害意や悪意こそないが濃密な畏怖と忌避を感じて、あまり愉快ではない。
耳をすませてみると、他にもたくさんの者たちの会話が聞こえる。
「〝白獣〟が人間を連れているぞ」
「人間を? 馬鹿な。子ネズミ一匹寄せ付けなかった不吉の獣がまさか人間を連れ歩くなんて……何者だ」
「さぁ……愛想のない顔でいて体つきはいいが、特権階級ハンターに今更人間の仲間が必要とは思えん。肉の壁にでもする気か?」
「もしくは、そうだな……獣は巨躯だ。娼館の女じゃ相手にならんだろう?」
「フッ、なるほど。ダンジョン探索の慰み者にどこからか拾った奴隷を連れ歩いているということかね」
「クク、どうだか。だが白を嫌がられて番も満足に見つからん孤独なオスよ。選り好みできる立場ではなかろうて」
「どちらにせよ堕ちたものだ。メス猫に困ってヒューマの奴隷とは……」
「地位や権力を得たところで相手の一人もおらんではな。栄光の王城に、不吉の獣と哀れな男。くわばらくわばら……」
どうやら、目立っているのはジェゾだけではなかったらしい。
ジェゾが誰かを連れているのは珍しいようで、隣で歩く一斉の存在を邪推し、どういうわけかマイナスに進む。

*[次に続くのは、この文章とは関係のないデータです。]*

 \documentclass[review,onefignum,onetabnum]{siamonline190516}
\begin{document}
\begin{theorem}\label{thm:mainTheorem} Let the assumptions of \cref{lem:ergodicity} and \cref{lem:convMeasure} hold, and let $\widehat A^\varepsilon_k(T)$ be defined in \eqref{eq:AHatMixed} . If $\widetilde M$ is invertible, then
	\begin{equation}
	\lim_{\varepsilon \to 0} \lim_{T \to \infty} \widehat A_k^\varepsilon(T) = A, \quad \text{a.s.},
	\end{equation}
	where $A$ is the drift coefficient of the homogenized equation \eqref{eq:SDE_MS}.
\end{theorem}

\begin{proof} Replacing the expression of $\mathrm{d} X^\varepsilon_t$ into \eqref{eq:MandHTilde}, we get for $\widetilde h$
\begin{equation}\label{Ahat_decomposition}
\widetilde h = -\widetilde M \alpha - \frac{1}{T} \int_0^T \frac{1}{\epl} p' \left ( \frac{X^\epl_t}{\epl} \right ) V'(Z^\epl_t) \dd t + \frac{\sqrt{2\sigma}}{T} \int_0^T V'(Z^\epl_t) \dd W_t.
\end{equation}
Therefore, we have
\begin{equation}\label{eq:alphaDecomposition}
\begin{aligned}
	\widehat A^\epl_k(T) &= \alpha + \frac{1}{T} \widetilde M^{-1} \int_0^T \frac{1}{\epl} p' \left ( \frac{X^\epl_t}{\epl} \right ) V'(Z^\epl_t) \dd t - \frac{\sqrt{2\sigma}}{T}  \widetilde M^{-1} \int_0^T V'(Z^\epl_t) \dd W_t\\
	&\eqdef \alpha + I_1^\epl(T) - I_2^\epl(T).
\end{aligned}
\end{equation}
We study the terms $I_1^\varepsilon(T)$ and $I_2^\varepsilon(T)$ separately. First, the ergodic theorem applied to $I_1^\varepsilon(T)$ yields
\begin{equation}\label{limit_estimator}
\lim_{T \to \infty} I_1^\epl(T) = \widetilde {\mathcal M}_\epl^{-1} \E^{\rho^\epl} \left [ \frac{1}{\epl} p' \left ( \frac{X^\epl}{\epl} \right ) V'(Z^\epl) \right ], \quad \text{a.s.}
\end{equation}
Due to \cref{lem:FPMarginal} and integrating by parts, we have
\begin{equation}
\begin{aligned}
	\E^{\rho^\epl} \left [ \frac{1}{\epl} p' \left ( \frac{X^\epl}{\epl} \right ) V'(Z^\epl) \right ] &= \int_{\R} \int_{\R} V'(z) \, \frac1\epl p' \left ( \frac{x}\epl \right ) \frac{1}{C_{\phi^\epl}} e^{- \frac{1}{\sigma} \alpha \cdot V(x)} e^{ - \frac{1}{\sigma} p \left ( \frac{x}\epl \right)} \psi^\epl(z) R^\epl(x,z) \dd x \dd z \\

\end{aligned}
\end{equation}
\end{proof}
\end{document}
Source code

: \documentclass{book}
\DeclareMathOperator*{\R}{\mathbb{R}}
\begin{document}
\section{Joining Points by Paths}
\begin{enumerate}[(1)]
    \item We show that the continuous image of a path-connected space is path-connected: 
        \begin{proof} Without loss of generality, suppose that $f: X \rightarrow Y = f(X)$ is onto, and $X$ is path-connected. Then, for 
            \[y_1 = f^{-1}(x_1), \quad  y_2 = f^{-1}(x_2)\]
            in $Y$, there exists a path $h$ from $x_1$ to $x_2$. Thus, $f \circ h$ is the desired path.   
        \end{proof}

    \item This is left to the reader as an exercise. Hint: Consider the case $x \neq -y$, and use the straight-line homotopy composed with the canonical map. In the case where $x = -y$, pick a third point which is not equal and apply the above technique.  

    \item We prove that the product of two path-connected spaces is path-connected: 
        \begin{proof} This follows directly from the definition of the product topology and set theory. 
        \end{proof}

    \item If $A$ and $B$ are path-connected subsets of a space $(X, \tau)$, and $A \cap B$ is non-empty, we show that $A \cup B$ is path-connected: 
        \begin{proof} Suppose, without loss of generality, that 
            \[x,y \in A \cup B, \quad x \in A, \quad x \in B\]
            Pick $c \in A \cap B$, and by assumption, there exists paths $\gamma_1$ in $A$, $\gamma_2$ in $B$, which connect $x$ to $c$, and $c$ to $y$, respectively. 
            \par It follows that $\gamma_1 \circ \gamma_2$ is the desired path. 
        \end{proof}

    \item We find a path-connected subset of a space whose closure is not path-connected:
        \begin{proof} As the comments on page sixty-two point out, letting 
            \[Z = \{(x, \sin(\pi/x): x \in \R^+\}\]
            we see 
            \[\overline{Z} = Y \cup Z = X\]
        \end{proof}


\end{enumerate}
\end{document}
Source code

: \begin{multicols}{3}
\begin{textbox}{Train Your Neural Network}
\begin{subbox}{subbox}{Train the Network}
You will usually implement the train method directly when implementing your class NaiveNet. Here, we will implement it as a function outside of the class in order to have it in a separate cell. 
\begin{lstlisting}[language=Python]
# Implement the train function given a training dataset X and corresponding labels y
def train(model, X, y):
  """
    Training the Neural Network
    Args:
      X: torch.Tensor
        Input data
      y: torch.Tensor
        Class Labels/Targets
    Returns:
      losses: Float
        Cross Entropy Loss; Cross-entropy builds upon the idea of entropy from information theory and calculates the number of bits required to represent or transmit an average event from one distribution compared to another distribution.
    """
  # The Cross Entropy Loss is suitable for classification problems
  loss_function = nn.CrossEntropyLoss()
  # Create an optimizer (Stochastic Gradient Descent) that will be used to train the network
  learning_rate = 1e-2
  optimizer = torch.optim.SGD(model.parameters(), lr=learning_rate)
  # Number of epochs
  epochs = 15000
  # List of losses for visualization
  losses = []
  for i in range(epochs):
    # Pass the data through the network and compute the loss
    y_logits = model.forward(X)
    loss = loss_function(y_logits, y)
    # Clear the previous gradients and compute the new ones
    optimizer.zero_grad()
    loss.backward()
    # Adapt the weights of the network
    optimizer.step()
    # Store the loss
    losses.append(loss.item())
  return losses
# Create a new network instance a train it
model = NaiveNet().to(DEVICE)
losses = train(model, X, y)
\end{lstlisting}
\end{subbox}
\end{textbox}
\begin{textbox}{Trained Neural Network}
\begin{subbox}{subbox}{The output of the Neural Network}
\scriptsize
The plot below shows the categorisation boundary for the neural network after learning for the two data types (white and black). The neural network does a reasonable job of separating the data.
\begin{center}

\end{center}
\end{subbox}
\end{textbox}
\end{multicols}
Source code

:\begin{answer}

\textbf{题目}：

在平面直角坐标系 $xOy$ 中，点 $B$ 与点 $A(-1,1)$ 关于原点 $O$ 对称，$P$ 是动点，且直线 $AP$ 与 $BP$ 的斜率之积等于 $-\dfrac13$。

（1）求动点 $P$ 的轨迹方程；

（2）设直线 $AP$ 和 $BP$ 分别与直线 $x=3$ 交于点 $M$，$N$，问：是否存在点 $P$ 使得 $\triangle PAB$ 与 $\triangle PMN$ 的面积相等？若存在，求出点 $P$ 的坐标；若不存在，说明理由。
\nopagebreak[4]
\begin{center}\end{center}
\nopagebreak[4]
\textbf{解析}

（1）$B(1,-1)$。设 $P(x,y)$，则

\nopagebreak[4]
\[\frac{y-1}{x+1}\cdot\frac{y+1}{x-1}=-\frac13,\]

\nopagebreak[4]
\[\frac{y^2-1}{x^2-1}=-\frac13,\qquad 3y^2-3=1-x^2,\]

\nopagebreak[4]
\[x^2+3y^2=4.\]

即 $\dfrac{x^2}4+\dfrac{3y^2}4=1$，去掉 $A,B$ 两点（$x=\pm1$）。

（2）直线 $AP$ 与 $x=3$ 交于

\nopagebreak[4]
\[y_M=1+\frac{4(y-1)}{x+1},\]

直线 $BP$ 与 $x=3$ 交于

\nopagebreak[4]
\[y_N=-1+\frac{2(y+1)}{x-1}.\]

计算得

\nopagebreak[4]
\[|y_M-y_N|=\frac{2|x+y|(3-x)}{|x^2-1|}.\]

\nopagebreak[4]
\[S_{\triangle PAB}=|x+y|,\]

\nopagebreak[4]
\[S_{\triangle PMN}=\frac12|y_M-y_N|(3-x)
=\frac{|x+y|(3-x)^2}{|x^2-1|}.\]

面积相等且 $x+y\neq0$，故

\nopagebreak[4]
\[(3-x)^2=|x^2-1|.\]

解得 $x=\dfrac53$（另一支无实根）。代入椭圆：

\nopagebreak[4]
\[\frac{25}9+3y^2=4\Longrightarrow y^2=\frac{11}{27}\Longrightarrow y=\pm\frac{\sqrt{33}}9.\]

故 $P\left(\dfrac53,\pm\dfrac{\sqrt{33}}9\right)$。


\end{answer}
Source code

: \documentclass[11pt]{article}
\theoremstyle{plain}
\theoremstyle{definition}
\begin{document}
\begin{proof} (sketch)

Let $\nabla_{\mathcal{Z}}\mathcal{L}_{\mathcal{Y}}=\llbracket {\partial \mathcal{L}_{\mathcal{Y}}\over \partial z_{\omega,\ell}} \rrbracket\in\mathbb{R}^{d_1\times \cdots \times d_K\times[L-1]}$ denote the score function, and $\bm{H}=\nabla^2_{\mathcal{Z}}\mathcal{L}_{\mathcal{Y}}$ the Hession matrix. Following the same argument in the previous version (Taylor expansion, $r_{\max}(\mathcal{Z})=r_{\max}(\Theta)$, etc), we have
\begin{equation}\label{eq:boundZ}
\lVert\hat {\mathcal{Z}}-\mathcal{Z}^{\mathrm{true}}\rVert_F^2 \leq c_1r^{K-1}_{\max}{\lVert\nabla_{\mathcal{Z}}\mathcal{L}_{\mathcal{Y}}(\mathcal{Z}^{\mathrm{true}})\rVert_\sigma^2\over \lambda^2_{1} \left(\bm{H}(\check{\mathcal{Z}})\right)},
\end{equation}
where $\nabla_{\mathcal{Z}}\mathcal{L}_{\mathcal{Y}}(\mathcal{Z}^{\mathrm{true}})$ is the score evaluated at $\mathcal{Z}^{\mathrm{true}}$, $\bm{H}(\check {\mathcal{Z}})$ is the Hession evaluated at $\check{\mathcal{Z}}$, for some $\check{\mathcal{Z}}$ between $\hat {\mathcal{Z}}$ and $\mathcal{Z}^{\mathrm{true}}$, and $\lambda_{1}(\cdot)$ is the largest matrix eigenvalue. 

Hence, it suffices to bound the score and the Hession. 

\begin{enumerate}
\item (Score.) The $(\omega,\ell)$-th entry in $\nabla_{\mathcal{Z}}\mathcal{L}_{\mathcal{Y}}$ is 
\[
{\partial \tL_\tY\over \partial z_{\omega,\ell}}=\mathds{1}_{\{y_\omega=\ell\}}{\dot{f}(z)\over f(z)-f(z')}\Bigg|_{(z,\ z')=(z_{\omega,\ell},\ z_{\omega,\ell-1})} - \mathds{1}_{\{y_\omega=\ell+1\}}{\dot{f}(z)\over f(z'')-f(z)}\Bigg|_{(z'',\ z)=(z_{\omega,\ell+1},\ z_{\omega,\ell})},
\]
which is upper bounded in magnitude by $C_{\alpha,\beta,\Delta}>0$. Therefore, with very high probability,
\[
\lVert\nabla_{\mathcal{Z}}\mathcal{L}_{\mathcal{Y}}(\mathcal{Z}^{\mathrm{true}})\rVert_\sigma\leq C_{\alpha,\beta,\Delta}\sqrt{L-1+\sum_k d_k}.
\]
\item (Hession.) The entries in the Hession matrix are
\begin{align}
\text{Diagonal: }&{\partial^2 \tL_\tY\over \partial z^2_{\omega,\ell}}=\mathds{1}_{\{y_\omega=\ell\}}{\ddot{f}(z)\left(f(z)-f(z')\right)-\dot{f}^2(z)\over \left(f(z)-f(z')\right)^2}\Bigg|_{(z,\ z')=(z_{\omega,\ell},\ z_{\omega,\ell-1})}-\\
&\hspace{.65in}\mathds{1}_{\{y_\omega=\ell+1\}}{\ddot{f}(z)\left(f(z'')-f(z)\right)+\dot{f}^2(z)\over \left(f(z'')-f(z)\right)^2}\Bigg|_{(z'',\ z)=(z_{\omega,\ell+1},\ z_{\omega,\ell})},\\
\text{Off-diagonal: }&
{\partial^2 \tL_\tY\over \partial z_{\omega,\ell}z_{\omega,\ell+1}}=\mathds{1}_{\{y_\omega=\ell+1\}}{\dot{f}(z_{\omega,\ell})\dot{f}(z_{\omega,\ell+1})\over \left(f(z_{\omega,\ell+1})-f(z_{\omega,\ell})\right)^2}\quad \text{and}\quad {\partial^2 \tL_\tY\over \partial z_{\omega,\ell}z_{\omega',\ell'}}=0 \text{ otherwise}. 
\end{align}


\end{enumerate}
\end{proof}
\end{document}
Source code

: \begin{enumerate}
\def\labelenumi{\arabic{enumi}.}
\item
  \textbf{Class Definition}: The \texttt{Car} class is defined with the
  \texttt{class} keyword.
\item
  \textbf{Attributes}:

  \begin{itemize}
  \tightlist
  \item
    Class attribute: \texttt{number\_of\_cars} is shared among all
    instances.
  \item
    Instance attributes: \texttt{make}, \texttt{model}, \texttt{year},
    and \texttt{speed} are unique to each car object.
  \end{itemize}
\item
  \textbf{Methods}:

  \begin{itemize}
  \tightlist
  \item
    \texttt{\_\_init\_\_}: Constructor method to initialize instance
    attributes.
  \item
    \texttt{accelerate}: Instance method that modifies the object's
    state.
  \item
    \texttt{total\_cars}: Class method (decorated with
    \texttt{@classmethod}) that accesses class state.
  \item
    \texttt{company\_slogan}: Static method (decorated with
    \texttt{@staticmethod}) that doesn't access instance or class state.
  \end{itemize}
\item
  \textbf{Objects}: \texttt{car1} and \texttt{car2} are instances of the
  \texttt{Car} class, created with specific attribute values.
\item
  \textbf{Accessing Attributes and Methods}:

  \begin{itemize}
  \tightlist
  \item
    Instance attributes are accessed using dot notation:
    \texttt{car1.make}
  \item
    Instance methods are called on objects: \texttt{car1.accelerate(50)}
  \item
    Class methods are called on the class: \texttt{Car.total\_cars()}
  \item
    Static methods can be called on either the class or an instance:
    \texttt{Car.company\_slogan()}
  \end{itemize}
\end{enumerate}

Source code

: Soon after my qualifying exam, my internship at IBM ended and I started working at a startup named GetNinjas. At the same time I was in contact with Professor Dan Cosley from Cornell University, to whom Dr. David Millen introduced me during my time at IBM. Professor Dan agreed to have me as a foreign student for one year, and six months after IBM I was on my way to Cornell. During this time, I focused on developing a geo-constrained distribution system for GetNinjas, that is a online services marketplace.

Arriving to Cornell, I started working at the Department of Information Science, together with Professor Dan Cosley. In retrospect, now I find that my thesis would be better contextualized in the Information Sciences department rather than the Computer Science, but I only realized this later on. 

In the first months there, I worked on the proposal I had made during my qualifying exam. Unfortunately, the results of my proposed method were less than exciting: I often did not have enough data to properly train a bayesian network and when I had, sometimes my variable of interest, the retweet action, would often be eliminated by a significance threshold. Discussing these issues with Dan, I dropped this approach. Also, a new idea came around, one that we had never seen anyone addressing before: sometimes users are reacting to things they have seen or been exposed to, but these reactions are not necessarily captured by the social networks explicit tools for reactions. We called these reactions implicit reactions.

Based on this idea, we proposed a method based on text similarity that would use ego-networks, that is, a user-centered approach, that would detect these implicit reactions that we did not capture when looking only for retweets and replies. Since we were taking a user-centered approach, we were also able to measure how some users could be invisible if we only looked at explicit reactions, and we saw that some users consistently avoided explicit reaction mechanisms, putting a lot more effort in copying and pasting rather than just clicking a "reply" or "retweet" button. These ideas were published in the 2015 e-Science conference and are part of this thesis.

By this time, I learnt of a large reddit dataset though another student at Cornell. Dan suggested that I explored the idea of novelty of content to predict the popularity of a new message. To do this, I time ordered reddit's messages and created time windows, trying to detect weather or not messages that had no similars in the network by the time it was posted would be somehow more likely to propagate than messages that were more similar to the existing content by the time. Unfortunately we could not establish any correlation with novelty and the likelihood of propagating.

盾にして使い捨てるためだとか、相手に困りやけになって選んだ慰み者だとか、まるで血も涙もない野獣の扱いだ。
ジェゾは一斉を助けただけなのに。
思わず拳に力が入った。
許されるなら、この拳を振るいたい。ジェゾの耳に届かないうちに。そう願う。
広い廊下の端に寄ってジェゾに道を譲っては、生ぬるく囁く人々。
──怖い。怖い。ああ怖い。
あの鋭い眼光を、牙を見ろ。
誰とも組まない孤高の獣。
血なまぐさい戦士の巨躯だ。
ほら、なんて恐ろしい姿だろう。
他の生き物など虫と同じ。
近寄らないようにせねば。怒らせないようにせねば。目を合わせてはいけない。声をかけてはいけない。
でなければ気ままに捻って、殺されるかもしれないじゃないか。
(──……拒絶、だ)
平然と歩き続けるジェゾを取り巻く感情の色を見さだめ、一斉は肌寒さを誤魔化すために腕を擦った。